| PROVIDED DATA |
Segment Open

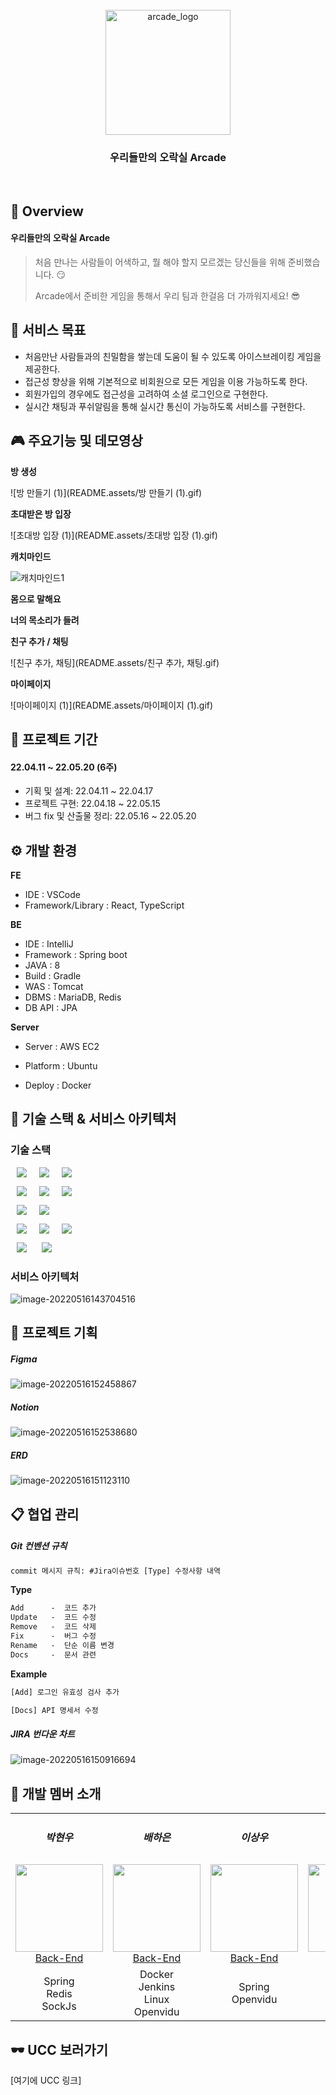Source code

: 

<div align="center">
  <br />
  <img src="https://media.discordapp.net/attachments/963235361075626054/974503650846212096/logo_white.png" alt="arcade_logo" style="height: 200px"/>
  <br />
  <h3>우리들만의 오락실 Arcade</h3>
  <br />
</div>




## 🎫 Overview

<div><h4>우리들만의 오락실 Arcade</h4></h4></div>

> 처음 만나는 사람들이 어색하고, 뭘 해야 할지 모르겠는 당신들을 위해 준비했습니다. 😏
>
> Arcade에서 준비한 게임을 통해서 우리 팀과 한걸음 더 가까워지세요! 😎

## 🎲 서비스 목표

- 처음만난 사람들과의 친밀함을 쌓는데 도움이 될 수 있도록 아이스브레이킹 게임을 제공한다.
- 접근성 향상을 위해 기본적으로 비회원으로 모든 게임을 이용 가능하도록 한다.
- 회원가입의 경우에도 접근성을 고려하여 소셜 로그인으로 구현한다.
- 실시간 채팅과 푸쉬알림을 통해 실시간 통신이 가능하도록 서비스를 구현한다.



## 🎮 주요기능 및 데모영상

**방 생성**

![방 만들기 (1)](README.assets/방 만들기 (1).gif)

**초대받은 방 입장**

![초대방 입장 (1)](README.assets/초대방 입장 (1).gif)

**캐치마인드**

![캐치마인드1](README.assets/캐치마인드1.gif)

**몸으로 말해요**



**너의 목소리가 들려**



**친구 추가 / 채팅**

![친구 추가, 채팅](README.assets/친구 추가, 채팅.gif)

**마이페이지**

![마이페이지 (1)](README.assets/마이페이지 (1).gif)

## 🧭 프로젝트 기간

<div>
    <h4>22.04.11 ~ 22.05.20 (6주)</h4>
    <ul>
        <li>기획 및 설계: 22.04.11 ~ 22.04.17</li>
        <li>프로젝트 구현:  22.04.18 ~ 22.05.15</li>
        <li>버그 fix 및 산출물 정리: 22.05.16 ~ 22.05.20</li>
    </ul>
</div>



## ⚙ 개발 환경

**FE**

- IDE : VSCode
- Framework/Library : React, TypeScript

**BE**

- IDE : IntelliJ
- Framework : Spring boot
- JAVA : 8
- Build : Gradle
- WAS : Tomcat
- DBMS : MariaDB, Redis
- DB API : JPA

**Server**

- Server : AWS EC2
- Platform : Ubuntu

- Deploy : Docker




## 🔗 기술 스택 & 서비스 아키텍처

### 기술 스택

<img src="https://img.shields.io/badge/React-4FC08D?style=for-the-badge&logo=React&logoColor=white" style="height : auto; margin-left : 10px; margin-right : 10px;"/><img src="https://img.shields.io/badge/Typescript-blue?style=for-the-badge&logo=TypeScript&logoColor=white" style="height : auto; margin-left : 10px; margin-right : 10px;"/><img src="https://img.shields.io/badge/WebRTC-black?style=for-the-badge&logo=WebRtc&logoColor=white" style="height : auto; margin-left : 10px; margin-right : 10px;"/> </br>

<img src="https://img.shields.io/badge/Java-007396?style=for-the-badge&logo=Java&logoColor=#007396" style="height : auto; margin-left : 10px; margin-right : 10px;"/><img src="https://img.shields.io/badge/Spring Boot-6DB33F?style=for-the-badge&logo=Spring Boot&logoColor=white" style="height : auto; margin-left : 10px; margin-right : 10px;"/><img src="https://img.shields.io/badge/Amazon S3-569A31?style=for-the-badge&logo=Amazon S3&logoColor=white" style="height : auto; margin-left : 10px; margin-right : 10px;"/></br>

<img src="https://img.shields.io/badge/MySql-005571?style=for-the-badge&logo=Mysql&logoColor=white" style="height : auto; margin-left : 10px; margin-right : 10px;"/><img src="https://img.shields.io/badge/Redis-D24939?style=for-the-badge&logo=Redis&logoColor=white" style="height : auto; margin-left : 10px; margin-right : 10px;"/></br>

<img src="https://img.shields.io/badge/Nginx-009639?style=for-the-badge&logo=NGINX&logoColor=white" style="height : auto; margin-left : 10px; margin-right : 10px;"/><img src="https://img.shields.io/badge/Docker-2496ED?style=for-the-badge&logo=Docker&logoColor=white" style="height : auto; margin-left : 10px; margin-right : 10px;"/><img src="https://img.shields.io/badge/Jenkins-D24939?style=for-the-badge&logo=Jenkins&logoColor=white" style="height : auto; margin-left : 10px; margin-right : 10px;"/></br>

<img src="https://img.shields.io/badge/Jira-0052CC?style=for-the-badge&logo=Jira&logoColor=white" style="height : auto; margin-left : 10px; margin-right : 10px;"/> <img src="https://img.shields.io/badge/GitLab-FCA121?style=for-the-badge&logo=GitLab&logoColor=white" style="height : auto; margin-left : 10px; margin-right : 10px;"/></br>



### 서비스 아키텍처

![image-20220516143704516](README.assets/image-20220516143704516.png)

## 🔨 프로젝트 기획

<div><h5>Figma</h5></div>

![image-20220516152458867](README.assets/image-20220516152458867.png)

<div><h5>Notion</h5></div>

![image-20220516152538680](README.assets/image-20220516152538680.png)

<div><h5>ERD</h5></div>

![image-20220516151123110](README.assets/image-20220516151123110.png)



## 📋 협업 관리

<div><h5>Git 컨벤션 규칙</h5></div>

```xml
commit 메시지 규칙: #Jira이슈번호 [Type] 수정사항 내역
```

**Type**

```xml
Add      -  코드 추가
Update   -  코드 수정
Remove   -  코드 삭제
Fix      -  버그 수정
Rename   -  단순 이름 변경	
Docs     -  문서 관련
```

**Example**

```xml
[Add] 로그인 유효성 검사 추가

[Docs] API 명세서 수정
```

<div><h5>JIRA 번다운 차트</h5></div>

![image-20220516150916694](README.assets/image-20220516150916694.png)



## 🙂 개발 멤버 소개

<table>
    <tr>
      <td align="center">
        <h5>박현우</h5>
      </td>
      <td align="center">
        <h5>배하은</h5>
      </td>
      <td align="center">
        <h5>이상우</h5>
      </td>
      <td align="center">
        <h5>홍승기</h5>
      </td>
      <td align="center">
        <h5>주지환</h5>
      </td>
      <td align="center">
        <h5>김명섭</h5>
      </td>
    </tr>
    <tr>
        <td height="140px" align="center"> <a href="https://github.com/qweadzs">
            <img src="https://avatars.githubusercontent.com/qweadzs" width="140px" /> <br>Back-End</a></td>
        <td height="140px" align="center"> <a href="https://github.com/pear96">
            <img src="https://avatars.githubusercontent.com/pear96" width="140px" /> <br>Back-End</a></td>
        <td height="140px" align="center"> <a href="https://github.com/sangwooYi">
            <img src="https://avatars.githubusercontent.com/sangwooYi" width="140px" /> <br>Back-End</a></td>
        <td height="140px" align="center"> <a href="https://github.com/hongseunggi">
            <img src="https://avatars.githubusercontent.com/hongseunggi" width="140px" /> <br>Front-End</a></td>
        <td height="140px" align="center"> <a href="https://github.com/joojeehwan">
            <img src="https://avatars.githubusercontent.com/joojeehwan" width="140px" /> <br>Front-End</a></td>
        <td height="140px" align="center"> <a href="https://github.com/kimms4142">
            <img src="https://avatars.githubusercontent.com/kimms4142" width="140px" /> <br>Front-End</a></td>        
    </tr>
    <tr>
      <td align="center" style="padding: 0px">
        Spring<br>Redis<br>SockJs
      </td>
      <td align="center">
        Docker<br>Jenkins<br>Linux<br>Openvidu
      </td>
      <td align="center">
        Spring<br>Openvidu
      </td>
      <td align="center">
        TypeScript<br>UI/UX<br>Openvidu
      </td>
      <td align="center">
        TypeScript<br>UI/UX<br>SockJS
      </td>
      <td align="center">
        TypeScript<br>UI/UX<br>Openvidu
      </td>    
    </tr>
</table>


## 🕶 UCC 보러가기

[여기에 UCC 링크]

Segment Closed

| REQUIREMENT |
Return the complete material above exactly, with no picture.

| EXERCISE RESPONSE |
Source code

: 

<div align="center">
  <br />
  <img src="https://media.discordapp.net/attachments/963235361075626054/974503650846212096/logo_white.png" alt="arcade_logo" style="height: 200px"/>
  <br />
  <h3>우리들만의 오락실 Arcade</h3>
  <br />
</div>




## 🎫 Overview

<div><h4>우리들만의 오락실 Arcade</h4></h4></div>

> 처음 만나는 사람들이 어색하고, 뭘 해야 할지 모르겠는 당신들을 위해 준비했습니다. 😏
>
> Arcade에서 준비한 게임을 통해서 우리 팀과 한걸음 더 가까워지세요! 😎

## 🎲 서비스 목표

- 처음만난 사람들과의 친밀함을 쌓는데 도움이 될 수 있도록 아이스브레이킹 게임을 제공한다.
- 접근성 향상을 위해 기본적으로 비회원으로 모든 게임을 이용 가능하도록 한다.
- 회원가입의 경우에도 접근성을 고려하여 소셜 로그인으로 구현한다.
- 실시간 채팅과 푸쉬알림을 통해 실시간 통신이 가능하도록 서비스를 구현한다.



## 🎮 주요기능 및 데모영상

**방 생성**

![방 만들기 (1)](README.assets/방 만들기 (1).gif)

**초대받은 방 입장**

![초대방 입장 (1)](README.assets/초대방 입장 (1).gif)

**캐치마인드**

![캐치마인드1](README.assets/캐치마인드1.gif)

**몸으로 말해요**



**너의 목소리가 들려**



**친구 추가 / 채팅**

![친구 추가, 채팅](README.assets/친구 추가, 채팅.gif)

**마이페이지**

![마이페이지 (1)](README.assets/마이페이지 (1).gif)

## 🧭 프로젝트 기간

<div>
    <h4>22.04.11 ~ 22.05.20 (6주)</h4>
    <ul>
        <li>기획 및 설계: 22.04.11 ~ 22.04.17</li>
        <li>프로젝트 구현:  22.04.18 ~ 22.05.15</li>
        <li>버그 fix 및 산출물 정리: 22.05.16 ~ 22.05.20</li>
    </ul>
</div>



## ⚙ 개발 환경

**FE**

- IDE : VSCode
- Framework/Library : React, TypeScript

**BE**

- IDE : IntelliJ
- Framework : Spring boot
- JAVA : 8
- Build : Gradle
- WAS : Tomcat
- DBMS : MariaDB, Redis
- DB API : JPA

**Server**

- Server : AWS EC2
- Platform : Ubuntu

- Deploy : Docker




## 🔗 기술 스택 & 서비스 아키텍처

### 기술 스택

<img src="https://img.shields.io/badge/React-4FC08D?style=for-the-badge&logo=React&logoColor=white" style="height : auto; margin-left : 10px; margin-right : 10px;"/><img src="https://img.shields.io/badge/Typescript-blue?style=for-the-badge&logo=TypeScript&logoColor=white" style="height : auto; margin-left : 10px; margin-right : 10px;"/><img src="https://img.shields.io/badge/WebRTC-black?style=for-the-badge&logo=WebRtc&logoColor=white" style="height : auto; margin-left : 10px; margin-right : 10px;"/> </br>

<img src="https://img.shields.io/badge/Java-007396?style=for-the-badge&logo=Java&logoColor=#007396" style="height : auto; margin-left : 10px; margin-right : 10px;"/><img src="https://img.shields.io/badge/Spring Boot-6DB33F?style=for-the-badge&logo=Spring Boot&logoColor=white" style="height : auto; margin-left : 10px; margin-right : 10px;"/><img src="https://img.shields.io/badge/Amazon S3-569A31?style=for-the-badge&logo=Amazon S3&logoColor=white" style="height : auto; margin-left : 10px; margin-right : 10px;"/></br>

<img src="https://img.shields.io/badge/MySql-005571?style=for-the-badge&logo=Mysql&logoColor=white" style="height : auto; margin-left : 10px; margin-right : 10px;"/><img src="https://img.shields.io/badge/Redis-D24939?style=for-the-badge&logo=Redis&logoColor=white" style="height : auto; margin-left : 10px; margin-right : 10px;"/></br>

<img src="https://img.shields.io/badge/Nginx-009639?style=for-the-badge&logo=NGINX&logoColor=white" style="height : auto; margin-left : 10px; margin-right : 10px;"/><img src="https://img.shields.io/badge/Docker-2496ED?style=for-the-badge&logo=Docker&logoColor=white" style="height : auto; margin-left : 10px; margin-right : 10px;"/><img src="https://img.shields.io/badge/Jenkins-D24939?style=for-the-badge&logo=Jenkins&logoColor=white" style="height : auto; margin-left : 10px; margin-right : 10px;"/></br>

<img src="https://img.shields.io/badge/Jira-0052CC?style=for-the-badge&logo=Jira&logoColor=white" style="height : auto; margin-left : 10px; margin-right : 10px;"/> <img src="https://img.shields.io/badge/GitLab-FCA121?style=for-the-badge&logo=GitLab&logoColor=white" style="height : auto; margin-left : 10px; margin-right : 10px;"/></br>



### 서비스 아키텍처

![image-20220516143704516](README.assets/image-20220516143704516.png)

## 🔨 프로젝트 기획

<div><h5>Figma</h5></div>

![image-20220516152458867](README.assets/image-20220516152458867.png)

<div><h5>Notion</h5></div>

![image-20220516152538680](README.assets/image-20220516152538680.png)

<div><h5>ERD</h5></div>

![image-20220516151123110](README.assets/image-20220516151123110.png)



## 📋 협업 관리

<div><h5>Git 컨벤션 규칙</h5></div>

```xml
commit 메시지 규칙: #Jira이슈번호 [Type] 수정사항 내역
```

**Type**

```xml
Add      -  코드 추가
Update   -  코드 수정
Remove   -  코드 삭제
Fix      -  버그 수정
Rename   -  단순 이름 변경	
Docs     -  문서 관련
```

**Example**

```xml
[Add] 로그인 유효성 검사 추가

[Docs] API 명세서 수정
```

<div><h5>JIRA 번다운 차트</h5></div>

![image-20220516150916694](README.assets/image-20220516150916694.png)



## 🙂 개발 멤버 소개

<table>
    <tr>
      <td align="center">
        <h5>박현우</h5>
      </td>
      <td align="center">
        <h5>배하은</h5>
      </td>
      <td align="center">
        <h5>이상우</h5>
      </td>
      <td align="center">
        <h5>홍승기</h5>
      </td>
      <td align="center">
        <h5>주지환</h5>
      </td>
      <td align="center">
        <h5>김명섭</h5>
      </td>
    </tr>
    <tr>
        <td height="140px" align="center"> <a href="https://github.com/qweadzs">
            <img src="https://avatars.githubusercontent.com/qweadzs" width="140px" /> <br>Back-End</a></td>
        <td height="140px" align="center"> <a href="https://github.com/pear96">
            <img src="https://avatars.githubusercontent.com/pear96" width="140px" /> <br>Back-End</a></td>
        <td height="140px" align="center"> <a href="https://github.com/sangwooYi">
            <img src="https://avatars.githubusercontent.com/sangwooYi" width="140px" /> <br>Back-End</a></td>
        <td height="140px" align="center"> <a href="https://github.com/hongseunggi">
            <img src="https://avatars.githubusercontent.com/hongseunggi" width="140px" /> <br>Front-End</a></td>
        <td height="140px" align="center"> <a href="https://github.com/joojeehwan">
            <img src="https://avatars.githubusercontent.com/joojeehwan" width="140px" /> <br>Front-End</a></td>
        <td height="140px" align="center"> <a href="https://github.com/kimms4142">
            <img src="https://avatars.githubusercontent.com/kimms4142" width="140px" /> <br>Front-End</a></td>        
    </tr>
    <tr>
      <td align="center" style="padding: 0px">
        Spring<br>Redis<br>SockJs
      </td>
      <td align="center">
        Docker<br>Jenkins<br>Linux<br>Openvidu
      </td>
      <td align="center">
        Spring<br>Openvidu
      </td>
      <td align="center">
        TypeScript<br>UI/UX<br>Openvidu
      </td>
      <td align="center">
        TypeScript<br>UI/UX<br>SockJS
      </td>
      <td align="center">
        TypeScript<br>UI/UX<br>Openvidu
      </td>    
    </tr>
</table>


## 🕶 UCC 보러가기

[여기에 UCC 링크]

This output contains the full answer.